Keine drei Kilometer trennen die Hafen-Apotheke in Carolinensiel in Niedersachsen vom Strand. Der Standort ist betriebswirtschaftlich dank des Tourismus gut aufgestellt. Dennoch schließt die Apotheke im Oktober. Bernd Wohlgemuth führt den Betrieb seit mehr als 20 Jahren, die Hälfte davon als einziger Approbierter – jetzt könne er nicht mehr.

Die Nachfolgersuche für die Hafen-Apotheke kam für Wohlgemuth nicht in Frage. Denn es handele sich um einen Betrieb, der angesichts der Größe und der Treppe am Eingang nicht mehr den Anforderungen der Apothekenbetriebsordnung (ApBetro) entspreche. Zudem sei kaum Diskretionsabstand möglich: Vom HV-Tisch bis zur Türkante seien es nur 1,98 Meter. Während der Inhaber aufgrund des Bestandschutzes weiterhin offen haben durfte, hätte ein:e Nachfolgerin keine Chance.

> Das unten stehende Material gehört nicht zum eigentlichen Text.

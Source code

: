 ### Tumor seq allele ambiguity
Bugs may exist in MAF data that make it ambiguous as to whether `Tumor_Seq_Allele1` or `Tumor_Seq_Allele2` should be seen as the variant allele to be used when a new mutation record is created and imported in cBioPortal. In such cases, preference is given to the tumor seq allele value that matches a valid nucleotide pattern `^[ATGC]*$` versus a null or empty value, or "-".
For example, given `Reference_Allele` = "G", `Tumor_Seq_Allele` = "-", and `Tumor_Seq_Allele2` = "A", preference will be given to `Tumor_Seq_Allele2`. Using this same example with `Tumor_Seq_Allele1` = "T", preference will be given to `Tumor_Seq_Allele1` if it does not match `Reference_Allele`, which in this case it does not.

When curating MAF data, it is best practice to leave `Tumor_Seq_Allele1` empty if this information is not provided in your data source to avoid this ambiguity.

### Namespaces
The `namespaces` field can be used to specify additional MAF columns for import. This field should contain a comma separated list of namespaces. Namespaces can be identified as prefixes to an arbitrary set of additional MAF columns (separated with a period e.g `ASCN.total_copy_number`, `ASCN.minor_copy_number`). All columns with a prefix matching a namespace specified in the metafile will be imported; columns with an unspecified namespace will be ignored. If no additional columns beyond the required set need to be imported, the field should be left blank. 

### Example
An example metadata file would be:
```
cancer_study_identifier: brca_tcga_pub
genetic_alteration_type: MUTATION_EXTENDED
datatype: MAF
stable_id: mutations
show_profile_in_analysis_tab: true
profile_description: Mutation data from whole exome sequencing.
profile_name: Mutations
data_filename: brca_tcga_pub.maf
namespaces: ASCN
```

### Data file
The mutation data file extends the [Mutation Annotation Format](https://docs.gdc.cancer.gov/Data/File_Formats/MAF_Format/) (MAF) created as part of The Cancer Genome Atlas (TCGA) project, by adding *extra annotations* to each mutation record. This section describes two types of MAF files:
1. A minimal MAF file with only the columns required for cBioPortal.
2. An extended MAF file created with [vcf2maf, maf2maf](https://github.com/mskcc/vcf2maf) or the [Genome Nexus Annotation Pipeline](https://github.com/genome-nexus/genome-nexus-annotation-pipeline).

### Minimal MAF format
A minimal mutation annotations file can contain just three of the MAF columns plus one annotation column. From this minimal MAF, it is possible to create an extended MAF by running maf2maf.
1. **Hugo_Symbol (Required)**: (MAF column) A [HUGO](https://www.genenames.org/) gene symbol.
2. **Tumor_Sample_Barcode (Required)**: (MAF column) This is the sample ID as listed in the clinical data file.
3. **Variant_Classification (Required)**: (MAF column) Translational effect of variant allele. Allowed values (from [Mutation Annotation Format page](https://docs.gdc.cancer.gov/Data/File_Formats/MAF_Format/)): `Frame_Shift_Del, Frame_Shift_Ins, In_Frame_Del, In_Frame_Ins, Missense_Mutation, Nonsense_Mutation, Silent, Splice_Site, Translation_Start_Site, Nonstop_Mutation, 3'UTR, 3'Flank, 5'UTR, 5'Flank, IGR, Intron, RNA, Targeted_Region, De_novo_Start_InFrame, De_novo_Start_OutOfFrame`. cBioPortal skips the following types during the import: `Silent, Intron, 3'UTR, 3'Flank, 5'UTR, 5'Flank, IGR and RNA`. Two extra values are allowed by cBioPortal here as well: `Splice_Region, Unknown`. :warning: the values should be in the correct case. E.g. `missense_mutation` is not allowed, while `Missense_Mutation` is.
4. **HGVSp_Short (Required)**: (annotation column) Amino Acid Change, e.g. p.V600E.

Seit 1951 gibt es in dem historischen Gebäude mit teilweise Klinkerfassade eine Apotheke. 2001 übernahm Wohlgemuth den Betrieb, davor war als Angestellter dort tätig. Er kam aus der Region um Düsseldorf in den Norden, nachdem er sich in der Region zuvor als Urlauber sehr wohl gefühlt hatte. „Wir wurden hier im Dorf gut aufgenommen“, freut er sich.

Apothekensterben im Norden

Doch die Arbeit in der Apotheke habe sich verändert. „Es gibt viele Gründe für die Schließung, auch gesundheitliche gehören dazu“, sagt der 59-Jährige. Den Personalmangel spürt er schon lange: In den vergangenen zehn Jahren habe er als einziger Pharmazeut alle Dienste alleine gemacht und sei rund um die Uhr im Betrieb gewesen. „Als Selbstständiger arbeitet man bis zum Umfallen. Ich habe es mein Leben lang gerne gemacht. Jetzt kann ich es nicht mehr.“ Das Traurige sei, dass auch im Landkreis zuletzt mehrere Apotheken keine:n Nachfolger:in gefunden hätten.